Schedules I and II, referred to in subsec. (a), are set
out in section 812(c) of this title.
AMENDMENTS
2010—Subsec. (b)(3). Pub. L. 111–273 added par. (3).
Statutory Notes and Related Subsidiaries
EFFECTIVE DATE
Section effective on first day of seventh calendar
month that begins after Oct. 26, 1970, see section 704 of
Pub.

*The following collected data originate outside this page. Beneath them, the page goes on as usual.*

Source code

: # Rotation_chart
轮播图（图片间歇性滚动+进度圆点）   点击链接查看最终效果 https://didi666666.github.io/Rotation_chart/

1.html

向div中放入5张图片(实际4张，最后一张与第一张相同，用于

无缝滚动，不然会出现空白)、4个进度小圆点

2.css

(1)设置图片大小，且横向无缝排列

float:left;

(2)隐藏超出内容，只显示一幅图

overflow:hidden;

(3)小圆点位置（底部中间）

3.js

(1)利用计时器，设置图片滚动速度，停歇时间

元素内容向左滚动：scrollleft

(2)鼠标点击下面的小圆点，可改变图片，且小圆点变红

L. 91–513, set out as a note under section 801 of
this title.

§ 829. Prescriptions
(a) Schedule II substances
Except when dispensed directly by a practitioner, other than a pharmacist, to an ultimate
user, no controlled substance in schedule II,
which is a prescription drug as determined
under the Federal Food, Drug, and Cosmetic Act
[21 U.S.C. 301 et seq.], may be dispensed without
the written prescription of a practitioner, except that in emergency situations, as prescribed
by the Secretary by regulation after consultation with the Attorney General, such drug may
be dispensed upon oral prescription in accordance with section 503(b) of that Act [21 U.S.C.
353(b)]. Prescriptions shall be retained in conformity with the requirements of section 827 of
this title. No prescription for a controlled substance in schedule II may be refilled.

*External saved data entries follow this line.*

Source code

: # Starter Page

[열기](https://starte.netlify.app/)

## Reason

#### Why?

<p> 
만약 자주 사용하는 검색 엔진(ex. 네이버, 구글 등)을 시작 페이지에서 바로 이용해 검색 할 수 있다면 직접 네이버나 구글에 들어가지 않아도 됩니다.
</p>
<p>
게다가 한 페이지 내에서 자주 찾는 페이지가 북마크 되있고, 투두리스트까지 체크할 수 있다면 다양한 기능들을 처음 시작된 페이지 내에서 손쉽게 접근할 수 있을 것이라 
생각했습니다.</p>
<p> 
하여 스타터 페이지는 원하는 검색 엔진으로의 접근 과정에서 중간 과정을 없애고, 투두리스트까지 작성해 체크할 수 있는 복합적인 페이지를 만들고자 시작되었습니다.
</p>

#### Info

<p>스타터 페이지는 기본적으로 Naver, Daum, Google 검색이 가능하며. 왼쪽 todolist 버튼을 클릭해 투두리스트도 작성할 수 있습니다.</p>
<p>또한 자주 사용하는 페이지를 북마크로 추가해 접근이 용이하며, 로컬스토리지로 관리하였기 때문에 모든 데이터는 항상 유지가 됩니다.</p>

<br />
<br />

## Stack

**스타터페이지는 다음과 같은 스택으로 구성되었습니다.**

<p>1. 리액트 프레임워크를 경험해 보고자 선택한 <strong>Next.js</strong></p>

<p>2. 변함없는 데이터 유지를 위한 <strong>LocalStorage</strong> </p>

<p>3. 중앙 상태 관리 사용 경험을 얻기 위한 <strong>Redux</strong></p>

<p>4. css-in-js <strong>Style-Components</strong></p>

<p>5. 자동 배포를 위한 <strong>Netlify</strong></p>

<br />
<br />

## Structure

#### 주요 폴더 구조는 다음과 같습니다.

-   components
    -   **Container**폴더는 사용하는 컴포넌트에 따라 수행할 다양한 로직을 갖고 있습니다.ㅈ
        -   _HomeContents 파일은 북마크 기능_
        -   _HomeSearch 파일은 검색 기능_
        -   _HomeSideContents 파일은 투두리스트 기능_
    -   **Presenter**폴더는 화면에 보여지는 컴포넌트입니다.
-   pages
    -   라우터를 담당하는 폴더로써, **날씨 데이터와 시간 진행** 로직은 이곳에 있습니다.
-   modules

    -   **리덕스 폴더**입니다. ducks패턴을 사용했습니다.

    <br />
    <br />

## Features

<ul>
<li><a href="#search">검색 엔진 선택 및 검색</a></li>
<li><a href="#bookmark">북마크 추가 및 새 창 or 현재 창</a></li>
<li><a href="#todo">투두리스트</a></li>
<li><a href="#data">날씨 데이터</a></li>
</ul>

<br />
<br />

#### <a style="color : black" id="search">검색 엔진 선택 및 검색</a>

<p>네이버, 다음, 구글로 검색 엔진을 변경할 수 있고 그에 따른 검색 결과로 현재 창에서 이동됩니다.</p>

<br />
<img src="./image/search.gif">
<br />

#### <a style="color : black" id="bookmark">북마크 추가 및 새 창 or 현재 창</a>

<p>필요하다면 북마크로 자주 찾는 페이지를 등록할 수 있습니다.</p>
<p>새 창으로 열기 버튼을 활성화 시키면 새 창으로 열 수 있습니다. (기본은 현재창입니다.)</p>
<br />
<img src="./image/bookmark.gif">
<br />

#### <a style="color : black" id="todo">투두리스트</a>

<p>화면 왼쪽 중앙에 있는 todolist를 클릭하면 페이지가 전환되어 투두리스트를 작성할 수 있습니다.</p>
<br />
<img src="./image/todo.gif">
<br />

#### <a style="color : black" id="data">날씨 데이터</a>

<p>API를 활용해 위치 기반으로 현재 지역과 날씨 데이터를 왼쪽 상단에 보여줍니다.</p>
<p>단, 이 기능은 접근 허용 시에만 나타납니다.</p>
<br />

(b) Schedule III and IV substances
Except when dispensed directly by a practitioner, other than a pharmacist, to an ultimate
user, no controlled substance in schedule III or
IV, which is a prescription drug as determined
under the Federal Food, Drug, and Cosmetic Act
[21 U.S.C. 301 et seq.], may be dispensed without
a written or oral prescription in conformity
with section 503(b) of that Act [21 U.S.C. 353(b)].
Such prescriptions may not be filled or refilled
more than six months after the date thereof or
be refilled more than five times after the date of
the prescription unless renewed by the practitioner.
(c) Schedule V substances
No controlled substance in schedule V which is
a drug may be distributed or dispensed other
than for a medical purpose.
(d) Non-prescription drugs with abuse potential
Whenever it appears to the Attorney General
that a drug not considered to be a prescription
drug under the Federal Food, Drug, and Cosmetic Act [21 U.S.C. 301 et seq.] should be so considered because of its abuse potential, he shall
so advise the Secretary and furnish to him all
available data relevant thereto.
(e) Controlled substances dispensed by means of
the Internet
(1) No controlled substance that is a prescription drug as determined under the Federal Food,
Drug, and Cosmetic Act [21 U.S.C. 301 et seq.]
may be delivered, distributed, or dispensed by
means of the Internet without a valid prescription.

§ 829

(2) As used in this subsection:
(A) The term ‘‘valid prescription’’ means a
prescription that is issued for a legitimate
medical purpose in the usual course of professional practice by—
(i) a practitioner who has conducted at
least 1 in-person medical evaluation of the
patient; or
(ii) a covering practitioner.
(B)(i) The term ‘‘in-person medical evaluation’’ means a medical evaluation that is conducted with the patient in the physical presence of the practitioner, without regard to
whether portions of the evaluation are conducted by other health professionals.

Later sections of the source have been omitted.